Efficient Combinations
Banks and insurance companies can use Next Generation Networks to combine the benefits of individuality and standardization
Extreme cost pressure is forcing banks and insurance companies into the reorganization of their private customer business. Factoring methods, which involve parts of the core processes being automated and outsourced, may reduce costs, but they present a significant organizational challenge. Strictly IP-based networks may bring relief in that they integrate processes flexibly and can provide all sorts of services. The first step in the migration to a Next Generation Network is a detailed situation analysis to identify all of the major business drivers and interrelationships.
In international comparison, German banks and insurance companies have extremely high cost ratios. Many financial institutions are therefore planning to intensify the application to their own processes of principles conceived and used in factory processes. The basic intention here is to standardize, automate, and outsource highly repetitive processes. In contrast to the common outsourcing of general business processes such as property management, accounting, or human resources, this so-called “factoring” focuses on the financial service providers’ core processes. The spotlight is on processes in the departments responsible for consumer credit management, stock trading, building loan contracts, and personal liability insurance. What these processes all have in common is that they include both standardized and individualized components. The stock trading process, for example, can itself be automated, but the customer counseling beforehand is highly individualized and contributes strongly to the sum of value created. Factoring does more than just restructure business processes; it usually leads to the reorientation of the organization towards processes as well.
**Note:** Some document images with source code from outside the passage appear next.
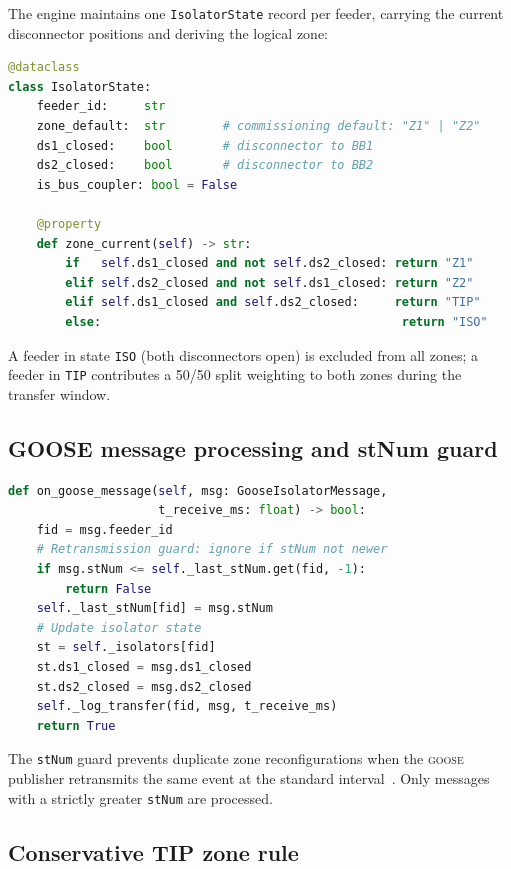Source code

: \documentclass[11pt,a4paper]{article}
\newcommand{\goose}{\textsc{goose}}
\begin{document}
The engine maintains one \texttt{IsolatorState} record per feeder,
carrying the current disconnector positions and deriving the logical zone:

\begin{lstlisting}[language=Python, caption={IsolatorState and zone derivation}]
@dataclass
class IsolatorState:
    feeder_id:     str
    zone_default:  str        # commissioning default: "Z1" | "Z2"
    ds1_closed:    bool       # disconnector to BB1
    ds2_closed:    bool       # disconnector to BB2
    is_bus_coupler: bool = False

    @property
    def zone_current(self) -> str:
        if   self.ds1_closed and not self.ds2_closed: return "Z1"
        elif self.ds2_closed and not self.ds1_closed: return "Z2"
        elif self.ds1_closed and self.ds2_closed:     return "TIP"
        else:                                          return "ISO"
\end{lstlisting}

\noindent A feeder in state \texttt{ISO} (both disconnectors open) is
excluded from all zones; a feeder in \texttt{TIP} contributes a 50/50
split weighting to both zones during the transfer window.

\subsection{GOOSE message processing and stNum guard}

\begin{lstlisting}[language=Python, caption={GOOSE message handler with stNum guard}]
def on_goose_message(self, msg: GooseIsolatorMessage,
                     t_receive_ms: float) -> bool:
    fid = msg.feeder_id
    # Retransmission guard: ignore if stNum not newer
    if msg.stNum <= self._last_stNum.get(fid, -1):
        return False
    self._last_stNum[fid] = msg.stNum
    # Update isolator state
    st = self._isolators[fid]
    st.ds1_closed = msg.ds1_closed
    st.ds2_closed = msg.ds2_closed
    self._log_transfer(fid, msg, t_receive_ms)
    return True
\end{lstlisting}

\noindent The \texttt{stNum} guard prevents duplicate zone reconfigurations
when the \goose{} publisher retransmits the same event at the standard
interval~\cite{IEC61850_8_1}.  Only messages with a strictly greater
\texttt{stNum} are processed.

\subsection{Conservative TIP zone rule}
\end{document}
Factoring raises new challenges for banks and insurance companies. A mass of multimedial information flows between the factory, which is often run by an external provider, the branches, and the individual divisions or units. This information includes e-mails, forms, contractual documents, telephone calls, appointments, bonus details, and customer contact data as well as new product structures and the pertinent sales processes. One example: insurance customers may surf on the home page and find a particular product which interests them. They can then use a push-to-talk function to let the service center know that they would like to be phoned immediately by customer service.